■ EXERCISE REQUIREMENTS
All lines in the data below carrying the string "menu" are to be located and copied.

★ ★ ★ ★

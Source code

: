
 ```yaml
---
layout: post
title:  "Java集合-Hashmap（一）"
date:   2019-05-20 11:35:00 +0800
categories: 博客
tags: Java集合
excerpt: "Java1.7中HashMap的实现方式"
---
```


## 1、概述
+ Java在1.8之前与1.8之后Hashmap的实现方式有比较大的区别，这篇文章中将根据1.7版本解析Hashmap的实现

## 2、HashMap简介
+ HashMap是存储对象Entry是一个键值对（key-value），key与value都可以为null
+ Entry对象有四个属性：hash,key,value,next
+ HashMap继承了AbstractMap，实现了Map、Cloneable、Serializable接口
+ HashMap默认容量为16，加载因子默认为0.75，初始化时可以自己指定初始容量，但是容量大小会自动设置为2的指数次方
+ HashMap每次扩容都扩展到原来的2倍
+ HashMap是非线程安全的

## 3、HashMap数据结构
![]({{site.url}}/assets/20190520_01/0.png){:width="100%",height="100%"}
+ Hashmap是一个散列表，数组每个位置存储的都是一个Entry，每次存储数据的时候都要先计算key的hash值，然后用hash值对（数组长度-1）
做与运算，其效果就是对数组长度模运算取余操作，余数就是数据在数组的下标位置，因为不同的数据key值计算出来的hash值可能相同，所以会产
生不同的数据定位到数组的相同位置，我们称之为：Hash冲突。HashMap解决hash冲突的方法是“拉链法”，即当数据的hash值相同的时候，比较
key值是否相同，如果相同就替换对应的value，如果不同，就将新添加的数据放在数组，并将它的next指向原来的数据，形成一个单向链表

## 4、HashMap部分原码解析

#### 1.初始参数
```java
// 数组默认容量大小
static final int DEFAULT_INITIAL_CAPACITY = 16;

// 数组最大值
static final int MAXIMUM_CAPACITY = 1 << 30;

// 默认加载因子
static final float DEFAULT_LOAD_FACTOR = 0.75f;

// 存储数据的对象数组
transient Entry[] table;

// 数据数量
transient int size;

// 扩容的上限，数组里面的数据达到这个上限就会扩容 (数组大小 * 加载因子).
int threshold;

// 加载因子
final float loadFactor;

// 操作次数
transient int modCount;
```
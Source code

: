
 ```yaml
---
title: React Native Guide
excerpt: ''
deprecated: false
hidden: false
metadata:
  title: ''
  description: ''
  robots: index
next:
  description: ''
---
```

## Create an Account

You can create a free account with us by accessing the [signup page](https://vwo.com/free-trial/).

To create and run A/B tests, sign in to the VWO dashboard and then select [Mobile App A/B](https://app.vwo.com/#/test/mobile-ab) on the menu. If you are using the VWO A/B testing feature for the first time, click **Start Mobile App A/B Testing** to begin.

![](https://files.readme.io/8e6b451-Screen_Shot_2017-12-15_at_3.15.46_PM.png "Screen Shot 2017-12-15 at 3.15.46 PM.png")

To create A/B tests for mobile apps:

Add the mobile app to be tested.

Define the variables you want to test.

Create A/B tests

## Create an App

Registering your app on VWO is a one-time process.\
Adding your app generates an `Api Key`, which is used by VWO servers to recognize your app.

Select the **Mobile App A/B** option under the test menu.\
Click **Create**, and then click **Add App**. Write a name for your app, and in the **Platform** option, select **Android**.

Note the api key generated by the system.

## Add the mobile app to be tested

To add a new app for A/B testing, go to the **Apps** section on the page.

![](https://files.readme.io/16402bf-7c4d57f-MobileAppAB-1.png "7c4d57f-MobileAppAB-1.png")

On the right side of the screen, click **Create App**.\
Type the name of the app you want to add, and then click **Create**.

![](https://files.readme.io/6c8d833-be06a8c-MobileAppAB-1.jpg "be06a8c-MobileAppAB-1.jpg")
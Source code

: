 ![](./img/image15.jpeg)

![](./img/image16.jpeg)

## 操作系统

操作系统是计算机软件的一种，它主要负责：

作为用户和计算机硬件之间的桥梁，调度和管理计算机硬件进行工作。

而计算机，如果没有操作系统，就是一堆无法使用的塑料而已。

★ ★ ★ ★

■ RESPONSE FOR THIS EXERCISE
To create and run A/B tests, sign in to the VWO dashboard and then select [Mobile App A/B](https://app.vwo.com/#/test/mobile-ab) on the menu. If you are using the VWO A/B testing feature for the first time, click **Start Mobile App A/B Testing** to begin.
Select the **Mobile App A/B** option under the test menu.\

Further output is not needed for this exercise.